Gretzky gets the rebound. he feeds the puck to LeClair. he shoots! he scores! the crowd goes wild
 
I have to congratulate everyone who posted on this thread, thats some serious funny shit. I think one of the stupidest things I did lately was jumping off a small waterfall in a illegal swimming like place, into shallow water, infront of some cops.

C-Man
 
right now me and my friend are in Argentina and i told him to do this thing that my dad did as a kid. ( jumping from a ledge into about a 18 foot long strech of rose bushes. ) n e ways i go firs t an fall into the bushes, twisting my ankle in the oprocess... now my friend thinks that i said clear the bushes so he gets as much speed as he can and jumps... hes about ten feet in the air and fucking clears the bushes , well almost. his left foot gets caugt in one of the branches and he fucking collapsed. he couldnt move for like a minute but he was ok. Luckilly it is winter here so the ground was vcoveerd in permafrost makking for a bitch of a fall. grass cant really help you if its frozen.

'HOW THE FUCK AM I SUPPOSED TO RELAX WHEN I MAN IS GONNA STICK HIS TWO FINGERS IN MY ASSHOLE'

-hoodratz47

 
took a metal garbage can and filled it with TONS of fireworks. waited till about 1:30am and brought it into the middle of a peacful neighborhood:) it took about 6 minutes for it to be over.....then me and my friends hid behind trees and threw ice balls and rocks at semi's

 
i dotn do stupid things

dont go to new york. all it has to offer is i love ny stickers

member 9020

newbies are our future unless if we stop them now!
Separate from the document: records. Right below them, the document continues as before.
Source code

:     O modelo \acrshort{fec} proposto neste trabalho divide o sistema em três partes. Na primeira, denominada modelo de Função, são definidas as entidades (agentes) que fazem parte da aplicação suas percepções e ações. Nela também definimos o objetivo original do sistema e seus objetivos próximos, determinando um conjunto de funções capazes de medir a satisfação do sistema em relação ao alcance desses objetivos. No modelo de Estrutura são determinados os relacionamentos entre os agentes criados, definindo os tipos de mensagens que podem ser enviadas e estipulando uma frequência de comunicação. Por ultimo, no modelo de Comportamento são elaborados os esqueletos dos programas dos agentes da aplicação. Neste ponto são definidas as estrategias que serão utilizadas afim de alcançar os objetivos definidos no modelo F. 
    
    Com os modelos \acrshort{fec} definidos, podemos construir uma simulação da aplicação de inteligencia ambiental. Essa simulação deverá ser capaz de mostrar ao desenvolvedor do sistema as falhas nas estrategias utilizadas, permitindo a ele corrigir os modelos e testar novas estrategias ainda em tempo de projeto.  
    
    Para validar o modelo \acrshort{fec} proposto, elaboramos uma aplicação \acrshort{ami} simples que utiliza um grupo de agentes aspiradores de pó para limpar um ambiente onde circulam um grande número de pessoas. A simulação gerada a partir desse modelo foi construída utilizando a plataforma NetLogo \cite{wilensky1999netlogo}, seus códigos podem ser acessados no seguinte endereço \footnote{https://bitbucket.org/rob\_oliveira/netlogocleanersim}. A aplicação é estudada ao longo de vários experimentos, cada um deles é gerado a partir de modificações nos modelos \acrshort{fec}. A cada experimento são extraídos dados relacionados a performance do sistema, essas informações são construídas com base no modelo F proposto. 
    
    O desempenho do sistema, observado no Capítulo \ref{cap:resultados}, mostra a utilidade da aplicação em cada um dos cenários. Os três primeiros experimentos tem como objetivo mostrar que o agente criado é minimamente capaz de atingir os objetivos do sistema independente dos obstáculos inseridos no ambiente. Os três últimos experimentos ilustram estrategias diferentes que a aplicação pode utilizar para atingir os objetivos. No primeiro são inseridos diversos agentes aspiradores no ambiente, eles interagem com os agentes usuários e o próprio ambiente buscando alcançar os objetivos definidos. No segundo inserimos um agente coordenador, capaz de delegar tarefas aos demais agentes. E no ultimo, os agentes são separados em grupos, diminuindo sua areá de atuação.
'dont fuck with me cause the last person that fucked with me....well they lived a pretty normal life'- misty7
 
a while ago i was playin with gas and tried to connect the fire with a pool of more gas with a line of gas. I was in gr. 6. haha big burns baby. A week or two ago I climbed keyhole pass (an ascent) without an ice-axe or crampons or cold weather gear. it was a snowing mild blizzard and there were a few km's of snow and i was in shorts. Man if i'd of slipped up there I dont think i'd be here now.

-STARMAN DIED IN VAIN!
 
heres a list

-shot at each other with a 22 across a river, stopped after friend got digit shot off.
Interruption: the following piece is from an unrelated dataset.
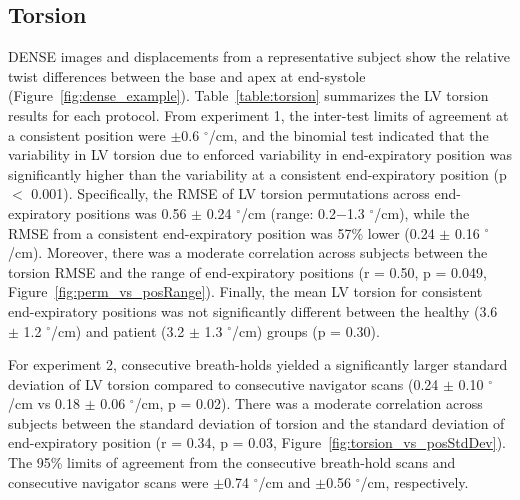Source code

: \subsection{Torsion}
	DENSE images and displacements from a representative subject show the relative twist differences between the base and apex at end-systole (Figure~\ref{fig:dense_example}). Table~\ref{table:torsion} summarizes the LV torsion results for each protocol. From experiment 1, the inter-test limits of agreement at a consistent position were $\pm$0.6 $^{\circ}$/cm, and the binomial test indicated that the variability in LV torsion due to enforced variability in end-expiratory position was significantly higher than the variability at a consistent end-expiratory position (p $<$ 0.001). Specifically, the RMSE of LV torsion permutations across end-expiratory positions was 0.56 $\pm$ 0.24 $^{\circ}$/cm (range: 0.2$-$1.3 $^{\circ}$/cm), while the RMSE from a consistent end-expiratory position was 57\% lower (0.24 $\pm$ 0.16 $^{\circ}$/cm). Moreover, there was a moderate correlation across subjects between the torsion RMSE and the range of end-expiratory positions (r = 0.50, p = 0.049, Figure~\ref{fig:perm_vs_posRange}). Finally, the mean LV torsion for consistent end-expiratory positions was not significantly different between the healthy (3.6 $\pm$ 1.2 $^{\circ}$/cm) and patient (3.2 $\pm$ 1.3 $^{\circ}$/cm) groups (p = 0.30).
	
	For experiment 2, consecutive breath-holds yielded a significantly larger standard deviation of LV torsion compared to consecutive navigator scans (0.24 $\pm$ 0.10 $^{\circ}$/cm vs 0.18 $\pm$ 0.06 $^{\circ}$/cm, p = 0.02). There was a moderate correlation across subjects between the standard deviation of torsion and the standard deviation of end-expiratory position (r = 0.34, p = 0.03, Figure~\ref{fig:torsion_vs_posStdDev}). The 95\% limits of agreement from the consecutive breath-hold scans and consecutive navigator scans were $\pm$0.74 $^{\circ}$/cm and $\pm$0.56 $^{\circ}$/cm, respectively.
-crashed car 30mph into snowbank while driving too fast for snow coverd road.

-did a drop on bike with sandles, doctor said it looked like i was shot point blank in the shin with a gun it was so severe.

-went down sketchy steep section of downhill course with no brakes and into tree.

-jumped off 25ft. sand cliff in dads gravle pit into about 1ft. of soft sand, cliff itself was 30ft. from flat compact ground.

-tried rolling down 10ft. high ramp with skateboard, fell 8ft. to tar on side of body.

-split head open playing rock wars.

-split chin open running as fast as i could up wet wooden stairs.

-jumped/fell out of high speed moving vehicles (20-40 mph) onto neighbors lawn/tar/gravle.

-ran behind fourwheeler while holding onto back, shoe fell off, now have 3 scars on knee.

-left knee permantly numb due to another brilliant move while downhilling.

-almost started numerous forest fires.

-trying new tricks skiing (mostly switch tricks on single tipped skis) on a big air jump where the landing was literally solid ice.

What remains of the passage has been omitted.